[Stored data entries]
__________________________________________________

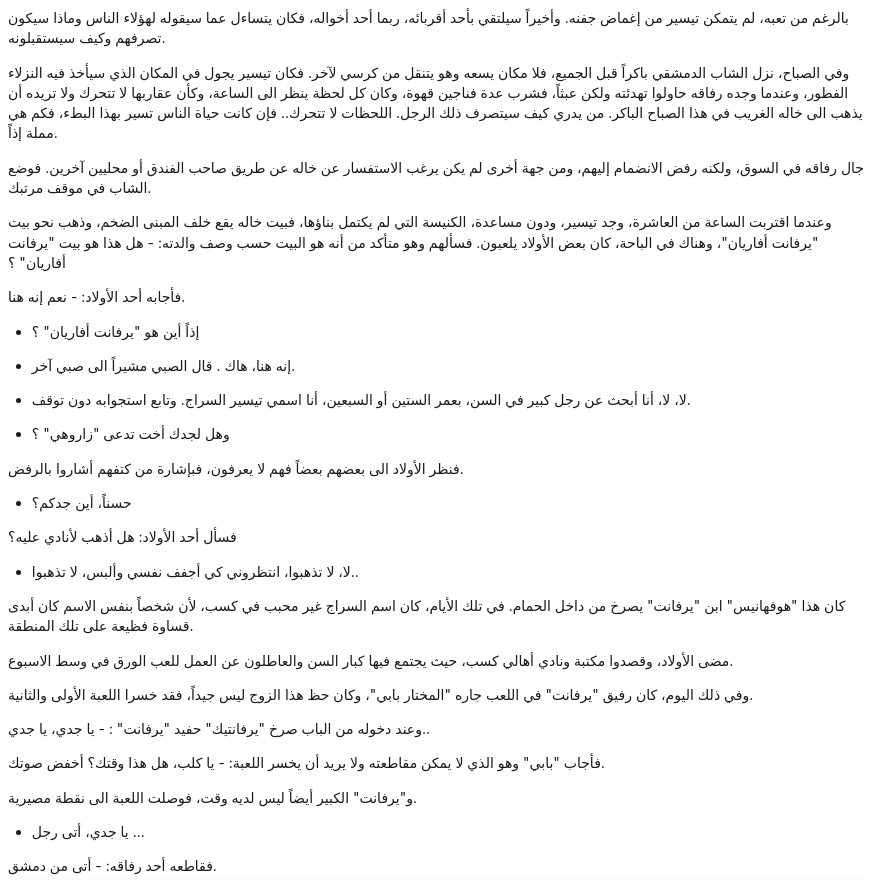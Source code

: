 بالرغم من تعبه، لم يتمكن تيسير من إغماض جفنه. وأخيراً سيلتقي بأحد
أقربائه، ربما أحد أخواله، فكان يتساءل عما سيقوله لهؤلاء الناس وماذا
سيكون تصرفهم وكيف سيستقبلونه.

وفي الصباح، نزل الشاب الدمشقي باكراً قبل الجميع، فلا مكان يسعه وهو يتنقل
من كرسي لآخر. فكان تيسير يجول في المكان الذي سيأخذ فيه النزلاء الفطور،
وعندما وجده رفاقه حاولوا تهدئته ولكن عبثاً، فشرب عدة فناجين قهوة، وكان
كل لحظة ينظر الى الساعة، وكأن عقاربها لا تتحرك ولا تريده أن يذهب الى
خاله الغريب في هذا الصباح الباكر. من يدري كيف سيتصرف ذلك الرجل. اللحظات
لا تتحرك.. فإن كانت حياة الناس تسير بهذا البطء، فكم هي مملة إذاً.

جال رفاقه في السوق، ولكنه رفض الانضمام إليهم، ومن جهة أخرى لم يكن يرغب
الاستفسار عن خاله عن طريق صاحب الفندق أو محليين آخرين. فوضع الشاب في
موقف مرتبك.

وعندما اقتربت الساعة من العاشرة، وجد تيسير، ودون مساعدة، الكنيسة التي لم
يكتمل بناؤها، فبيت خاله يقع خلف المبنى الضخم، وذهب نحو بيت "يرفانت
أفاريان"، وهناك في الباحة، كان بعض الأولاد يلعبون. فسألهم وهو متأكد من
أنه هو البيت حسب وصف والدته: - هل هذا هو بيت "يرفانت أفاريان" ؟

فأجابه أحد الأولاد: - نعم إنه هنا.

- إذاً أين هو "يرفانت أفاريان" ؟

- إنه هنا، هاك . قال الصبي مشيراً الى صبي آخر.

- لا، لا، أنا أبحث عن رجل كبير في السن، بعمر الستين أو السبعين، أنا اسمي
تيسير السراج. وتابع استجوابه دون توقف.

- وهل لجدك أخت تدعى "زاروهي" ؟

فنظر الأولاد الى بعضهم بعضاً فهم لا يعرفون، فبإشارة من كتفهم أشاروا
بالرفض.

- حسناً، أين جدكم؟

فسأل أحد الأولاد: هل أذهب لأنادي عليه؟

- لا، لا تذهبوا، انتظروني كي أجفف نفسي وألبس، لا تذهبوا..

كان هذا "هوفهانيس" ابن "يرفانت" يصرخ من داخل الحمام. في تلك الأيام، كان
اسم السراج غير محبب في كسب، لأن شخصاً بنفس الاسم كان أبدى قساوة فظيعة
على تلك المنطقة.

مضى الأولاد، وقصدوا مكتبة ونادي أهالي كسب، حيث يجتمع فيها كبار السن
والعاطلون عن العمل للعب الورق في وسط الاسبوع.

وفي ذلك اليوم، كان رفيق "يرفانت" في اللعب جاره "المختار بابي"، وكان حظ
هذا الزوج ليس جيداً، فقد خسرا اللعبة الأولى والثانية.

وعند دخوله من الباب صرخ "يرفانتيك" حفيد "يرفانت" : - يا جدي، يا جدي..

فأجاب "بابي" وهو الذي لا يمكن مقاطعته ولا يريد أن يخسر اللعبة: - يا كلب،
هل هذا وقتك؟ أخفض صوتك.

و"يرفانت" الكبير أيضاً ليس لديه وقت، فوصلت اللعبة الى نقطة مصيرية.

- يا جدي، أتى رجل ...

فقاطعه أحد رفاقه: - أتى من دمشق.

__________________________________________________

### Work required
Your answer must be an exact copy of the records, minus any pictures.

### Task solution
Source code

: بالرغم من تعبه، لم يتمكن تيسير من إغماض جفنه. وأخيراً سيلتقي بأحد
أقربائه، ربما أحد أخواله، فكان يتساءل عما سيقوله لهؤلاء الناس وماذا
سيكون تصرفهم وكيف سيستقبلونه.

وفي الصباح، نزل الشاب الدمشقي باكراً قبل الجميع، فلا مكان يسعه وهو يتنقل
من كرسي لآخر. فكان تيسير يجول في المكان الذي سيأخذ فيه النزلاء الفطور،
وعندما وجده رفاقه حاولوا تهدئته ولكن عبثاً، فشرب عدة فناجين قهوة، وكان
كل لحظة ينظر الى الساعة، وكأن عقاربها لا تتحرك ولا تريده أن يذهب الى
خاله الغريب في هذا الصباح الباكر. من يدري كيف سيتصرف ذلك الرجل. اللحظات
لا تتحرك.. فإن كانت حياة الناس تسير بهذا البطء، فكم هي مملة إذاً.

جال رفاقه في السوق، ولكنه رفض الانضمام إليهم، ومن جهة أخرى لم يكن يرغب
الاستفسار عن خاله عن طريق صاحب الفندق أو محليين آخرين. فوضع الشاب في
موقف مرتبك.

وعندما اقتربت الساعة من العاشرة، وجد تيسير، ودون مساعدة، الكنيسة التي لم
يكتمل بناؤها، فبيت خاله يقع خلف المبنى الضخم، وذهب نحو بيت "يرفانت
أفاريان"، وهناك في الباحة، كان بعض الأولاد يلعبون. فسألهم وهو متأكد من
أنه هو البيت حسب وصف والدته: - هل هذا هو بيت "يرفانت أفاريان" ؟

فأجابه أحد الأولاد: - نعم إنه هنا.

- إذاً أين هو "يرفانت أفاريان" ؟

- إنه هنا، هاك . قال الصبي مشيراً الى صبي آخر.

- لا، لا، أنا أبحث عن رجل كبير في السن، بعمر الستين أو السبعين، أنا اسمي
تيسير السراج. وتابع استجوابه دون توقف.

- وهل لجدك أخت تدعى "زاروهي" ؟

فنظر الأولاد الى بعضهم بعضاً فهم لا يعرفون، فبإشارة من كتفهم أشاروا
بالرفض.

- حسناً، أين جدكم؟

فسأل أحد الأولاد: هل أذهب لأنادي عليه؟

- لا، لا تذهبوا، انتظروني كي أجفف نفسي وألبس، لا تذهبوا..

كان هذا "هوفهانيس" ابن "يرفانت" يصرخ من داخل الحمام. في تلك الأيام، كان
اسم السراج غير محبب في كسب، لأن شخصاً بنفس الاسم كان أبدى قساوة فظيعة
على تلك المنطقة.

مضى الأولاد، وقصدوا مكتبة ونادي أهالي كسب، حيث يجتمع فيها كبار السن
والعاطلون عن العمل للعب الورق في وسط الاسبوع.

وفي ذلك اليوم، كان رفيق "يرفانت" في اللعب جاره "المختار بابي"، وكان حظ
هذا الزوج ليس جيداً، فقد خسرا اللعبة الأولى والثانية.

وعند دخوله من الباب صرخ "يرفانتيك" حفيد "يرفانت" : - يا جدي، يا جدي..

فأجاب "بابي" وهو الذي لا يمكن مقاطعته ولا يريد أن يخسر اللعبة: - يا كلب،
هل هذا وقتك؟ أخفض صوتك.

و"يرفانت" الكبير أيضاً ليس لديه وقت، فوصلت اللعبة الى نقطة مصيرية.

- يا جدي، أتى رجل ...

فقاطعه أحد رفاقه: - أتى من دمشق.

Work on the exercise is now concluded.